If I can't type in these UTF8 characters, I can't reproduce.
[14 May 2007 16:11] Kevin Lewis
Well, I must appologize for not being clear myself.  I think that the warning should occur in MyISAM!

I get the exact same warning running the testcase on Windows, even though I cannot reproduce it within MYSQL.EXE.  

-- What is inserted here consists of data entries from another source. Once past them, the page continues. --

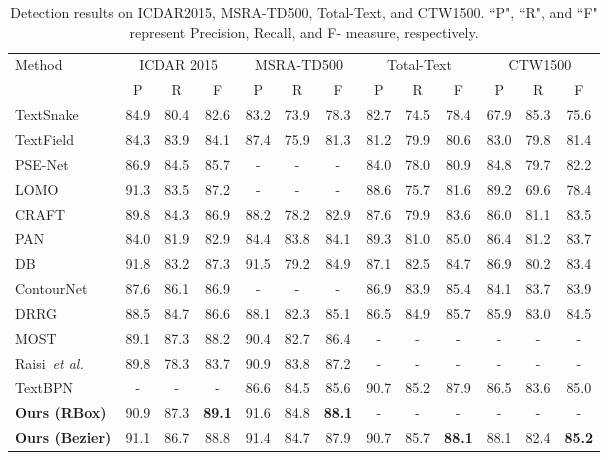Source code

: \documentclass[10pt,twocolumn,letterpaper]{article}
\begin{document}
\begin{table*}[tb]
    \centering
    \setlength{\tabcolsep}{8pt}
    \begin{tabular}{lcccccccccccc}
    \toprule
    \multirow{2}{*}{Method} & \multicolumn{3}{c}{ICDAR 2015} & \multicolumn{3}{c}{MSRA-TD500} & \multicolumn{3}{c}{Total-Text} & \multicolumn{3}{c}{CTW1500}\\
    ~ & P & R & F & P & R & F& P & R & F& P & R & F \\ \midrule
TextSnake~\cite{TextSnake} & 84.9  & 80.4  & 82.6 & 83.2  & 73.9  & 78.3 & 82.7  & 74.5  & 78.4  & 67.9  & 85.3  & 75.6 \\
    TextField~\cite{TextField} & 84.3 & 83.9 & 84.1 & 87.4 & 75.9 & 81.3  & 81.2          & 79.9          & 80.6  & 83.0          & 79.8          & 81.4  \\
    PSE-Net~\cite{PSE-Net} & 86.9 & 84.5 & 85.7  &-&-&-& 84.0          & 78.0          & 80.9   & 84.8          & 79.7          & 82.2   \\
    LOMO~\cite{LOMO} & 91.3  & 83.5  & 87.2 &-&-&-& 88.6 & 75.7  & 81.6  & 89.2 & 69.6 & 78.4\\
CRAFT~\cite{CRAFT} & 89.8 & 84.3 & 86.9 & 88.2 & 78.2 & 82.9    & 87.6          & 79.9          & 83.6  & 86.0          & 81.1          & 83.5   \\
    PAN~\cite{PAN} & 84.0 & 81.9 & 82.9 & 84.4 & 83.8 & 84.1   & 89.3          & 81.0          & 85.0 & 86.4          & 81.2          & 83.7  \\
    DB~\cite{DB} & 91.8 & 83.2 & 87.3  & 91.5 & 79.2 & 84.9  & 87.1          & 82.5          & 84.7   & 86.9          & 80.2          & 83.4   \\
    ContourNet~\cite{ContourNet} & 87.6 & 86.1 & 86.9 &-&-&-& 86.9          & 83.9          & 85.4   & 84.1          & 83.7          & 83.9  \\
    DRRG~\cite{RRG-Net} & 88.5 & 84.7 & 86.6  & 88.1 & 82.3 & 85.1 & 86.5          & 84.9            & 85.7  & 85.9          & 83.0            & 84.5  \\
MOST~\cite{MOST} & 89.1 & 87.3 & 88.2 & 90.4 & 82.7 & 86.4 &-&-&-&-&-&-\\
    Raisi~\emph{et al.}~\cite{raisi2021transformer} & 89.8 & 78.3 & 83.7 & 90.9 & 83.8 & 87.2 &-&-&-&-&-&- \\
    TextBPN~\cite{TextBPN} &-&-&-&86.6&84.5&85.6&90.7&85.2&87.9&86.5&83.6&85.0 \\
    \midrule
    \textbf{Ours (RBox)} & 90.9 & 87.3 & \textbf{89.1} & 91.6 & 84.8 & \textbf{88.1} &-&-&-&-&-&- \\ 
    \textbf{Ours (Bezier)} &91.1	&86.7	&88.8 &91.4	&84.7	&87.9 & 90.7 & 85.7 &\textbf{88.1}& 88.1  & 82.4	& \textbf{85.2} \\\bottomrule

    \end{tabular}
    \caption{Detection results on ICDAR2015, MSRA-TD500, Total-Text, and CTW1500. ``P", ``R", and ``F" represent Precision, Recall, and F-
measure, respectively.}
    \label{tab:benchmarks}
\end{table*}
\end{document}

So the real question is; Should  values ('¥'),('‾') get converted to 0x8E5c and 0x8E7E? These are the byte sequences that the MySQL engine is warning about when Falcon calls Field_varstring::store() which MyISAM does not call.
[14 Jun 2007 23:00] Bugs System
No feedback was provided for this bug for over a month, so it is
being suspended automatically. If you are able to provide the
information that was originally requested, please do so and change
the status of the bug back to "Open".
[21 Jun 2007 20:40] Peter Gulutzan
I expect that the symptoms will disappear after the fix to
Bug#28600 Yen sign and overline ujis conversion change
Then it should be possible to close this bug with no
further work.
[19 Oct 2007 18:00] Ann Harrison
Miguel,
   Now that bug 28600 has been fixed, this bug should also go away.
Would you retest it please?

Thanks,

Ann
[20 Nov 2007 0:00] Bugs System
No feedback was provided for this bug for over a month, so it is
being suspended automatically. If you are able to provide the
information that was originally requested, please do so and change
the status of the bug back to "Open".
[21 Dec 2007 0:00] Bugs System
No feedback was provided for this bug for over a month, so it is
being suspended automatically. If you are able to provide the
information that was originally requested, please do so and change
the status of the bug back to "Open".
[21 Dec 2007 10:29] MySQL Verification Team
I wasn't able to repeat anymore with current source.